As I write this, I look back on the past two days and I ask myself "Did I question my marriage? My faith? Did I lose hope? Did I really think that little girl inside of me wanted to be liked by a friend who was full of jealousy and envy?"
Yet now, to my amazement, the woman that stares back at me in the mirror smiles and I feel I am so close to being recovered, restored to new.
I believe one of you wrote:
"As for your faith, this will probably sound strange coming from an atheist like me, but I think you should forget about what other people are doing, saying, and thinking and concentrate on what YOU believe. Plenty of Christians wonder, question, and doubt, but they say it makes their faith stronger.
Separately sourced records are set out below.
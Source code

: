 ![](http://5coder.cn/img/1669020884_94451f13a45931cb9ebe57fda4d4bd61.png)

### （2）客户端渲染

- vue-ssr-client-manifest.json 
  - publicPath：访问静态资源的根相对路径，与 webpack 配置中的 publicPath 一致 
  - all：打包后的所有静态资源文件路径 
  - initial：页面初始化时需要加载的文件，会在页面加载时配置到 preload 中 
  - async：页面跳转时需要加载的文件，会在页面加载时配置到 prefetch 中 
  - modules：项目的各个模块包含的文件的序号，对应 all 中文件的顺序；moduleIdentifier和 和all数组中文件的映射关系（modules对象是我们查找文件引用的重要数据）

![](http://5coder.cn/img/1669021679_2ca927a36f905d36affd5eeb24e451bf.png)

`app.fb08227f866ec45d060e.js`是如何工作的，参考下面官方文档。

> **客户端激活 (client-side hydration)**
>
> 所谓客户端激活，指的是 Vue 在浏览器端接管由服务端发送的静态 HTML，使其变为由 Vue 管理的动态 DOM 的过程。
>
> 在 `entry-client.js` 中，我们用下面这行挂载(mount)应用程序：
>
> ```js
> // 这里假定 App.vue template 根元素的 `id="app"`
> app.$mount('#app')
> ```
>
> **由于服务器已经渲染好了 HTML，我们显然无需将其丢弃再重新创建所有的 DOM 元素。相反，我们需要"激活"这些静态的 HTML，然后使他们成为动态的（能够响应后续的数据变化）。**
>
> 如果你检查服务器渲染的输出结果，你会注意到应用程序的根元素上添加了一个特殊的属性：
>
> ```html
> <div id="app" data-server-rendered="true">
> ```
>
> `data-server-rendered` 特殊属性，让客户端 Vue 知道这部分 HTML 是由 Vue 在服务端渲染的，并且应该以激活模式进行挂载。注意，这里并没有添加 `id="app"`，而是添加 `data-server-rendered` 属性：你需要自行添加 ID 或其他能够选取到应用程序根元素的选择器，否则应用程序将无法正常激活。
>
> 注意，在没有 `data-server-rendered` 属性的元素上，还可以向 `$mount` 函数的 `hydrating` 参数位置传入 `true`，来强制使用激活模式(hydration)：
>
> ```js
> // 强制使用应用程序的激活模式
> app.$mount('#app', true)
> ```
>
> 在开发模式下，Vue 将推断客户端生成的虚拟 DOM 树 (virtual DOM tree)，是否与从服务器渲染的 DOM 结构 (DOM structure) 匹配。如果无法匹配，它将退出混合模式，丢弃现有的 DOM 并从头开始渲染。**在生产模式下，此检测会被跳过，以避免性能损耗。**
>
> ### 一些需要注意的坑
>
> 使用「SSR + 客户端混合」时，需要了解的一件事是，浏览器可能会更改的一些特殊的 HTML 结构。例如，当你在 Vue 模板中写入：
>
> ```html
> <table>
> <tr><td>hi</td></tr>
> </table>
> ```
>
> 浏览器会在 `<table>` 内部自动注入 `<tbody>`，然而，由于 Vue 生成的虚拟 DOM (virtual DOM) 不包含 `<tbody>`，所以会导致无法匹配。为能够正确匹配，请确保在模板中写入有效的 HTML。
At the end of the day, either you believe or you don't."
This piece of advice has really stuck out for me. It's not hard to figure out who wrote this, if you read through comments, but she knows who she is and if you do find her, she's a wonderful person. She even offered to mail me antibiotics. So many other friends reached out. You all know who you are and you all mean so much to me. We are strangers most of us, but not so much if you think about it.
Thank you all for being a part of my expressive, passionate life.
I'm just so grateful for the man I married. He loves me more than I sometimes realize or could possibly know. Sometimes trying to grasp that knowledge is difficult. One cannot grasp it, one can only lovingly feel it when it comes to pass.